I have the same Taig ER16 chuck and it fits my Sherline without issue. I've seen others using it as well, and have never heard there was a need to modify it.

Usually the Taig lathe is the one that needs to adjust for Sherline hardware. Taig on Sherline usually works as is, but Taig users will often fit a thin spacer (washer) onto the Taig spindle when using Sherline tooling since the Sherline tooling is made for a shorter spindle.

There may be something weird going on with your chuck.
 
Concentricity isn't a big deal here, as you're trying to shear the bottom off in a flat plane. Getting the piece rigidly mounted without taper is the critical concern.

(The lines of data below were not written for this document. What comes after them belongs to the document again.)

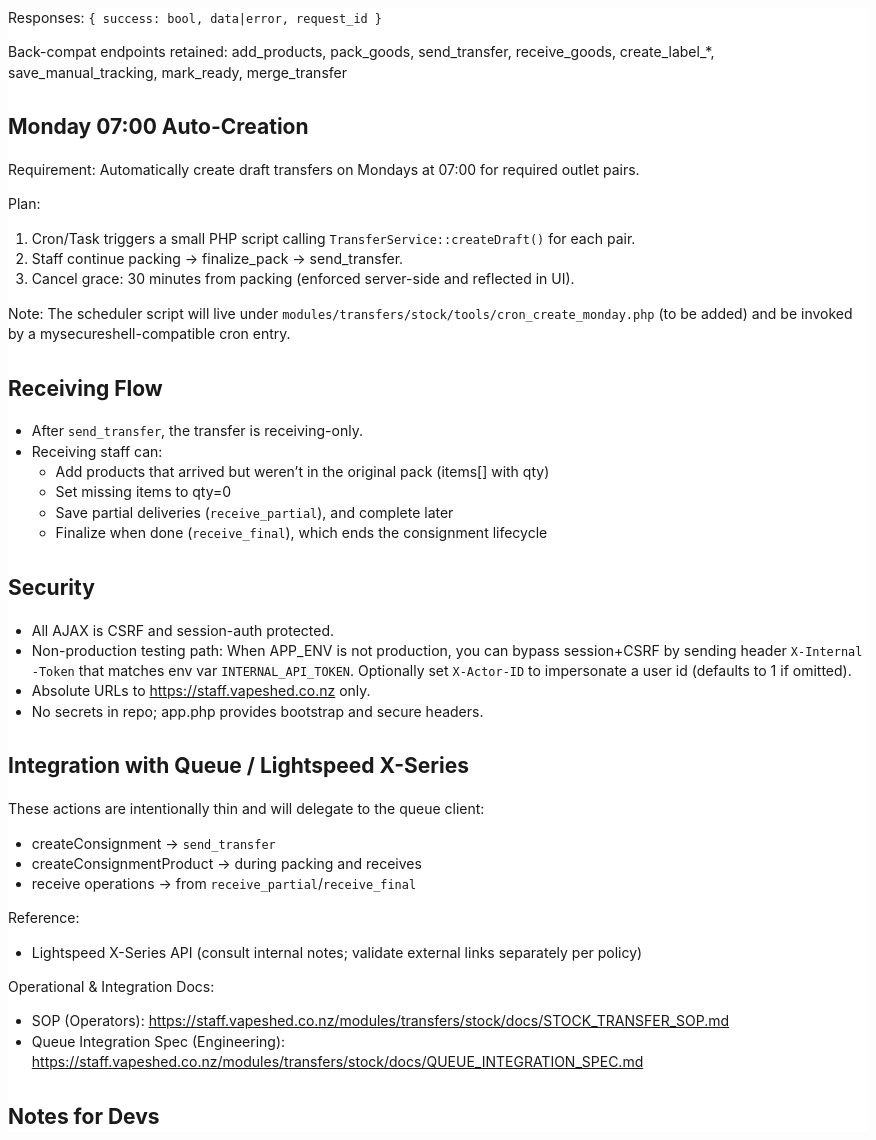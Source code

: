 Responses: `{ success: bool, data|error, request_id }`

Back-compat endpoints retained: add_products, pack_goods, send_transfer, receive_goods, create_label_*, save_manual_tracking, mark_ready, merge_transfer

## Monday 07:00 Auto-Creation

Requirement: Automatically create draft transfers on Mondays at 07:00 for required outlet pairs.

Plan:
1) Cron/Task triggers a small PHP script calling `TransferService::createDraft()` for each pair.
2) Staff continue packing → finalize_pack → send_transfer.
3) Cancel grace: 30 minutes from packing (enforced server-side and reflected in UI).

Note: The scheduler script will live under `modules/transfers/stock/tools/cron_create_monday.php` (to be added) and be invoked by a mysecureshell-compatible cron entry.

## Receiving Flow

- After `send_transfer`, the transfer is receiving-only.
- Receiving staff can:
	- Add products that arrived but weren’t in the original pack (items[] with qty)
	- Set missing items to qty=0
	- Save partial deliveries (`receive_partial`), and complete later
	- Finalize when done (`receive_final`), which ends the consignment lifecycle

## Security

- All AJAX is CSRF and session-auth protected.
- Non-production testing path: When APP_ENV is not production, you can bypass session+CSRF by sending header `X-Internal-Token` that matches env var `INTERNAL_API_TOKEN`. Optionally set `X-Actor-ID` to impersonate a user id (defaults to 1 if omitted).
- Absolute URLs to https://staff.vapeshed.co.nz only.
- No secrets in repo; app.php provides bootstrap and secure headers.

## Integration with Queue / Lightspeed X-Series

These actions are intentionally thin and will delegate to the queue client:
- createConsignment → `send_transfer`
- createConsignmentProduct → during packing and receives
- receive operations → from `receive_partial`/`receive_final`

Reference:
- Lightspeed X-Series API (consult internal notes; validate external links separately per policy)

Operational & Integration Docs:
- SOP (Operators): https://staff.vapeshed.co.nz/modules/transfers/stock/docs/STOCK_TRANSFER_SOP.md
- Queue Integration Spec (Engineering): https://staff.vapeshed.co.nz/modules/transfers/stock/docs/QUEUE_INTEGRATION_SPEC.md

## Notes for Devs
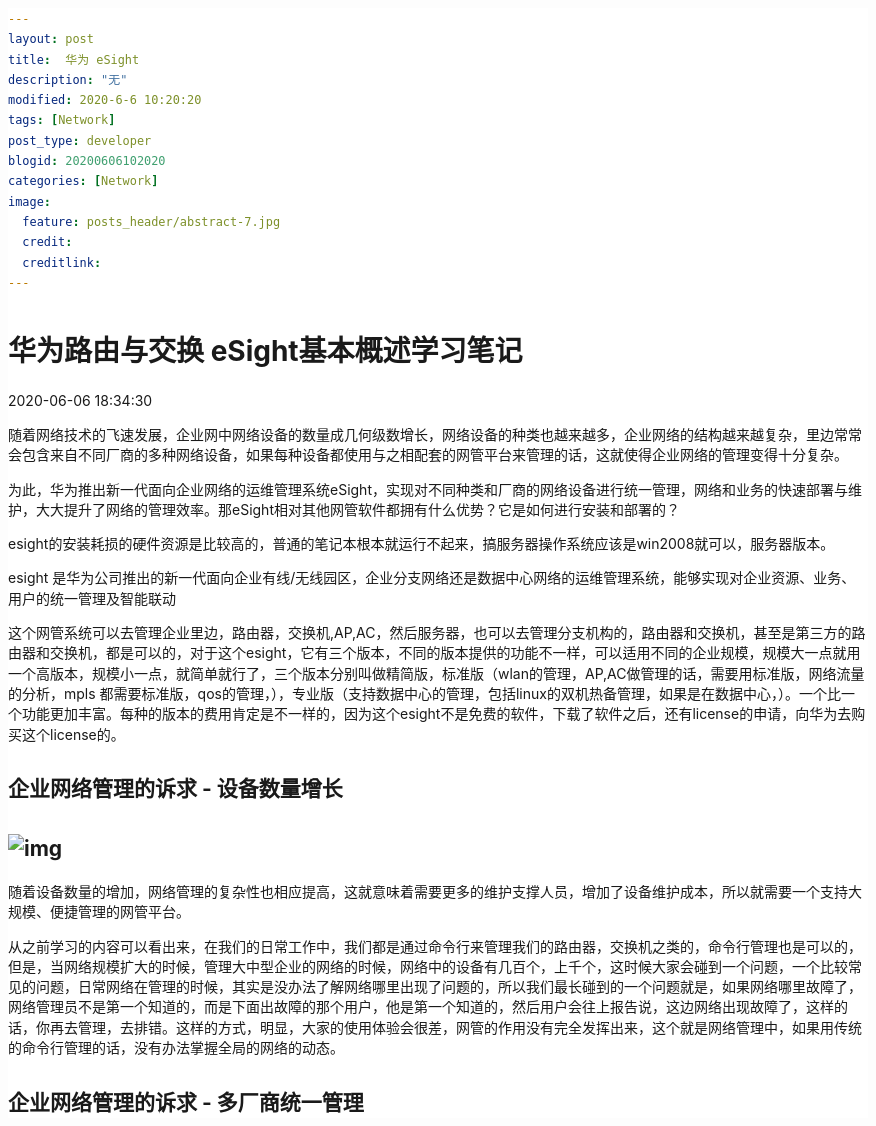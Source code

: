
 ```yaml
---
layout: post
title:  华为 eSight
description: "无"
modified: 2020-6-6 10:20:20
tags: [Network]
post_type: developer
blogid: 20200606102020
categories: [Network]
image:
  feature: posts_header/abstract-7.jpg
  credit:
  creditlink:
---
```


# 华为路由与交换 eSight基本概述学习笔记

2020-06-06 18:34:30

随着网络技术的飞速发展，企业网中网络设备的数量成几何级数增长，网络设备的种类也越来越多，企业网络的结构越来越复杂，里边常常会包含来自不同厂商的多种网络设备，如果每种设备都使用与之相配套的网管平台来管理的话，这就使得企业网络的管理变得十分复杂。

为此，华为推出新一代面向企业网络的运维管理系统eSight，实现对不同种类和厂商的网络设备进行统一管理，网络和业务的快速部署与维护，大大提升了网络的管理效率。那eSight相对其他网管软件都拥有什么优势？它是如何进行安装和部署的？

esight的安装耗损的硬件资源是比较高的，普通的笔记本根本就运行不起来，搞服务器操作系统应该是win2008就可以，服务器版本。

esight 是华为公司推出的新一代面向企业有线/无线园区，企业分支网络还是数据中心网络的运维管理系统，能够实现对企业资源、业务、用户的统一管理及智能联动

这个网管系统可以去管理企业里边，路由器，交换机,AP,AC，然后服务器，也可以去管理分支机构的，路由器和交换机，甚至是第三方的路由器和交换机，都是可以的，对于这个esight，它有三个版本，不同的版本提供的功能不一样，可以适用不同的企业规模，规模大一点就用一个高版本，规模小一点，就简单就行了，三个版本分别叫做精简版，标准版（wlan的管理，AP,AC做管理的话，需要用标准版，网络流量的分析，mpls 都需要标准版，qos的管理，），专业版（支持数据中心的管理，包括linux的双机热备管理，如果是在数据中心，）。一个比一个功能更加丰富。每种的版本的费用肯定是不一样的，因为这个esight不是免费的软件，下载了软件之后，还有license的申请，向华为去购买这个license的。

## **企业网络管理的诉求** **-** **设备数量增长**

##  ![img](https://img-blog.csdnimg.cn/20200605140704194.png?x-oss-process=image/watermark,type_ZmFuZ3poZW5naGVpdGk,shadow_10,text_aHR0cHM6Ly9ibG9nLmNzZG4ubmV0L3dlaXhpbl80MjQ2Mzg3MQ==,size_16,color_FFFFFF,t_70)



随着设备数量的增加，网络管理的复杂性也相应提高，这就意味着需要更多的维护支撑人员，增加了设备维护成本，所以就需要一个支持大规模、便捷管理的网管平台。 

从之前学习的内容可以看出来，在我们的日常工作中，我们都是通过命令行来管理我们的路由器，交换机之类的，命令行管理也是可以的，但是，当网络规模扩大的时候，管理大中型企业的网络的时候，网络中的设备有几百个，上千个，这时候大家会碰到一个问题，一个比较常见的问题，日常网络在管理的时候，其实是没办法了解网络哪里出现了问题的，所以我们最长碰到的一个问题就是，如果网络哪里故障了，网络管理员不是第一个知道的，而是下面出故障的那个用户，他是第一个知道的，然后用户会往上报告说，这边网络出现故障了，这样的话，你再去管理，去排错。这样的方式，明显，大家的使用体验会很差，网管的作用没有完全发挥出来，这个就是网络管理中，如果用传统的命令行管理的话，没有办法掌握全局的网络的动态。

## **企业网络管理的诉求** **-** **多厂商统一管理**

If I couldn't get the adapter mounted in the chuck with the ER nut removed, I'd indicate it in a mill and take a facing cut. If all you have is the lathe, mount a tool in the chuck as a make shift fly cutter then mount the adapter to the cross slide. Again, indicating the base.
 
It is not, fortunately


I don't see where else it could, so I'm fairly sure it's supposed to register against the face of the spindle. I appreciate your input!
Yes, the register is the face of the spindle. Here is what Little Machine Shop sells to go the other way (Sherline chucks, etc. on a Taig):

IMG_5955.jpeg
 
On a regular thread on chuck mount the threads don’t position the chuck to the spindle.The face and the counter bore does. The threads just hold the chuck on the spindle. This is what you are proposing to cut off. I haven’t worked with ether a Sherline or Taig so I can’t say if they are the same as a standard thread on chuck or not. Just be careful that the chuck will still has a reference to center on the spindle after it is machined.
Pretty sure for these machines the below face is the reference surface, it's the only part other than the threads that the chucks make contact with. I certainly wouldn't be surprised if this is not the same as a "normal" lathe.
PXL_20230927_123641595~2.jpg

I have the same Taig ER16 chuck and it fits my Sherline without issue. I've seen others using it as well, and have never heard there was a need to modify it.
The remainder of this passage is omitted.